* YOUR INSTRUCTIONS: Check every line of the entries below for "theta", and copy the lines that have it.

* LISTED RECORDS:
►
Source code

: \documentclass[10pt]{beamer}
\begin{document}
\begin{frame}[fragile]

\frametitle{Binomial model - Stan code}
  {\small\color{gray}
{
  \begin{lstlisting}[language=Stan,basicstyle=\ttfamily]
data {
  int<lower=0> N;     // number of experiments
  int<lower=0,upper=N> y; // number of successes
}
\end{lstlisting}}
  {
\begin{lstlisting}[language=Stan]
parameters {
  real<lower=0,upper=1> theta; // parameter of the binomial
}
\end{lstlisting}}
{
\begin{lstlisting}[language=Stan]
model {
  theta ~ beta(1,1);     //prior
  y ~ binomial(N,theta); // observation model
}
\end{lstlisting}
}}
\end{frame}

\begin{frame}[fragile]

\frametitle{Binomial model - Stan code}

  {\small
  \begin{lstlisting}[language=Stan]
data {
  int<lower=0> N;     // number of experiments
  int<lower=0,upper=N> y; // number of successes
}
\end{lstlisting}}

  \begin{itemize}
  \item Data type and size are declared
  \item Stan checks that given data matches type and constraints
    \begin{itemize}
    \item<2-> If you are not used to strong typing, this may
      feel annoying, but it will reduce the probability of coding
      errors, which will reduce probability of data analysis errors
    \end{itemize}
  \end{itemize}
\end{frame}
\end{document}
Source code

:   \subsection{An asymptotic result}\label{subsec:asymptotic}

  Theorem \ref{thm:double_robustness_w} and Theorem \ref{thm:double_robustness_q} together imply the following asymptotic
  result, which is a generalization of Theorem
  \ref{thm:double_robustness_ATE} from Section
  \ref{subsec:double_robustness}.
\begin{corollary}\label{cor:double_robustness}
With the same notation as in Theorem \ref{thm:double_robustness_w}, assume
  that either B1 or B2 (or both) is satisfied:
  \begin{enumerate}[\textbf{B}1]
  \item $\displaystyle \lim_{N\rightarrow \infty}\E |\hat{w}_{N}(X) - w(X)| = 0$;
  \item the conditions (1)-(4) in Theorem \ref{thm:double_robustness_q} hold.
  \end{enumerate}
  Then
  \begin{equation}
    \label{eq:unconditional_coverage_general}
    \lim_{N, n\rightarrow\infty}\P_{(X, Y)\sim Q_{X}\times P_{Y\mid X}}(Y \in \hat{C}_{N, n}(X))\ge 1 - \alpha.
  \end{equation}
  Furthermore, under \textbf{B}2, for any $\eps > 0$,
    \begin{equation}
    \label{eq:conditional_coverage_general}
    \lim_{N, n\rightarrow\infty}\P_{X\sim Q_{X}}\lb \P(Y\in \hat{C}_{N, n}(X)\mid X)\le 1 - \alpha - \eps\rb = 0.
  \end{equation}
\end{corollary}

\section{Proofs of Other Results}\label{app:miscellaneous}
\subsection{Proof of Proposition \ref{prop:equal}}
◄
* ANSWER TO THE PROBLEM:
  real<lower=0,upper=1> theta; // parameter of the binomial
  theta ~ beta(1,1);     //prior
  y ~ binomial(N,theta); // observation model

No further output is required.